Adversary introduces a self-opposition mechanism. Before any major decision or plan execution, this skill requires the model to actively find flaws, weaknesses, and unconsidered edge cases in its own reasoning. It's not just "checking the answer"—it implants doubt and scrutiny before the answer is formed.
Diverge targets questions like "What's the best way?". When facing architectural choices or strategic decisions, this skill forces the model to explore multiple paths instead of rushing to choose the first seemingly reasonable one. It counteracts "pattern gravity"—the tendency to choose the most familiar template.
Descend is used in situations where "nothing works" or "familiar solutions feel wrong". It requires the model to return to first principles, re-derive the essence of the problem, and verify if the problem is correctly understood—rather than optimizing answers on an incorrectly defined problem.
Excavation Layer
This layer solves the problem of "what to excavate" and focuses on discovering hidden assumptions and blind spots:
Excavate performs assumption archaeology. In high-risk plans, it forces the model to explicitly list all implicit assumptions, including those taken for granted.
Invert targets situations like "We have no choice" or "Are we sure?". It breaks thought patterns by inverting constraints and beliefs to find overlooked alternatives.
Reframe handles the "stuck" state. When a problem seems to have only one solution, this skill forces the creation of multiple problem formulations, reframing the problem from different angles.
Negative-space is an absence detector. It doesn't check what exists; it looks for what's missing. When asking "Is this complete?", it specifically probes attention blind spots—the dimensional spaces the model has never illuminated.
Integrity Layer
This layer solves the problem of "how to trust the output":
Contradict is a coherence auditor for multi-part plans. It checks internal consistency in long answers and design documents, looking for contradictions.

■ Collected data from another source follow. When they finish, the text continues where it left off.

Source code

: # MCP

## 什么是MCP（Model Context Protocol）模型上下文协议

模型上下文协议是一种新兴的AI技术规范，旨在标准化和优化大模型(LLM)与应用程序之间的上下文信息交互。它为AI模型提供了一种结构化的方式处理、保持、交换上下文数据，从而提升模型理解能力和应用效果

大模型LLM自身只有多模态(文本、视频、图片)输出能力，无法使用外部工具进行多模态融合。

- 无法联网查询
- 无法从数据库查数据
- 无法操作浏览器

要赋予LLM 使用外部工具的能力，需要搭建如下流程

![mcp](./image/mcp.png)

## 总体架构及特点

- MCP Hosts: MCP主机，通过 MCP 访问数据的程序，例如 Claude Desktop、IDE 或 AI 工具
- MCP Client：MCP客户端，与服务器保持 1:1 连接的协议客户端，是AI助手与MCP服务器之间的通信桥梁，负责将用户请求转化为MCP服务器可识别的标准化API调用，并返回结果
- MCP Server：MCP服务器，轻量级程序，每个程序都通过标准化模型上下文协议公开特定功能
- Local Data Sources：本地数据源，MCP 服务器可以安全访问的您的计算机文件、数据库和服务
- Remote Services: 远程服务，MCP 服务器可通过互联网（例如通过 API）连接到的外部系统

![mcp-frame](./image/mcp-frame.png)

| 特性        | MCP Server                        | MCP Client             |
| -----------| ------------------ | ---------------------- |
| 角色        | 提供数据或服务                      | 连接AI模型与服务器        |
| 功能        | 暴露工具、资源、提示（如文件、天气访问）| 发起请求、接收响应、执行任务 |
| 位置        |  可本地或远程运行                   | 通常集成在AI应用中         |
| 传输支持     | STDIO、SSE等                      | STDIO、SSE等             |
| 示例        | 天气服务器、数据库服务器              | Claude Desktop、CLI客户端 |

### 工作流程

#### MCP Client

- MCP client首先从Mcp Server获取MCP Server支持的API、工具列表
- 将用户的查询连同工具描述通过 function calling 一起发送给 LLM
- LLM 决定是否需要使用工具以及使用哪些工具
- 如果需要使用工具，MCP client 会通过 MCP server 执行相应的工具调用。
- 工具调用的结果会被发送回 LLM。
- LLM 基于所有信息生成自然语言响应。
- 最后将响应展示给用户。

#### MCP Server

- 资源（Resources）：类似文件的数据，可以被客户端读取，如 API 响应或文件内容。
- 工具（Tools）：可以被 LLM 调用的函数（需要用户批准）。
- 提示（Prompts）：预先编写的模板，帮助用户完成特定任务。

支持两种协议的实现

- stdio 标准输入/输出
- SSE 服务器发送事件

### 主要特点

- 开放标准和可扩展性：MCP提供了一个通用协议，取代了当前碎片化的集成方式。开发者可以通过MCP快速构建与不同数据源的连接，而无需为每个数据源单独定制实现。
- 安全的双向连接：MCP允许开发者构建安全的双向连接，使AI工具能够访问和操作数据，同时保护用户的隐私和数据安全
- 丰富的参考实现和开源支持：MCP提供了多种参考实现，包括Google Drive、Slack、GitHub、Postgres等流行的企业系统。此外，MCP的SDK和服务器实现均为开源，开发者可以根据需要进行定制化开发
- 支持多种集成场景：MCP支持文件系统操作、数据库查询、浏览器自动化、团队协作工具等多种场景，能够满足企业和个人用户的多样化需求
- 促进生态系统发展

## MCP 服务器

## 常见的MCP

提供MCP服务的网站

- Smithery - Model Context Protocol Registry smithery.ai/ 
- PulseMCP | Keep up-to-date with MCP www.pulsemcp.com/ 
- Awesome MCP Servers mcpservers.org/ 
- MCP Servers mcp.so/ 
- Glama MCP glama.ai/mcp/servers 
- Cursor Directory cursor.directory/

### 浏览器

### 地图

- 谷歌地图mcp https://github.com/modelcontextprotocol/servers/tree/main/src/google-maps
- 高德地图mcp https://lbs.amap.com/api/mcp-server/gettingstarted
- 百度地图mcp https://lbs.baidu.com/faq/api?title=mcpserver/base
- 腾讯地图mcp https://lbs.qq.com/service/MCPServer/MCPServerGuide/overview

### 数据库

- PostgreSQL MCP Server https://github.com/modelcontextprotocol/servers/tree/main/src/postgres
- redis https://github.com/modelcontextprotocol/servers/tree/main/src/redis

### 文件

Provenance is an evidence marker and confidence calibrator. When asked "Is this true?" or "How sure are you?", it requires the model to clearly distinguish between facts, inferences, and guesses—avoiding epistemological flattening (treating different types of knowledge with the same confidence).
Fidelity verifies compression integrity. In "summary" or "TLDR" tasks, it ensures that complex analyses retain their core meaning after compression.
Governance Layer
This layer solves the problem of "how to control the process":
Anchor is a goal drift detector. In long tasks and multi-step executions, it continuously checks for deviations from the original goal to counteract scope creep.
Threshold is a commitment gateway. Before irreversible decisions, pattern changes, or API contract finalization, it forces an additional layer of review to ensure consequences match the importance of the decision.
Systems Layer
This layer solves the problem of "how to reason about the whole":
Emergence is an interaction-level analyzer. In multi-component systems and integration scenarios, it specifically analyzes emergent properties from component interactions, not just individual components.
Temporal is a cross-time reasoner. In architectural decisions and technical choices, it forces consideration of the time dimension—how decisions evolve over time and what their long-term consequences are.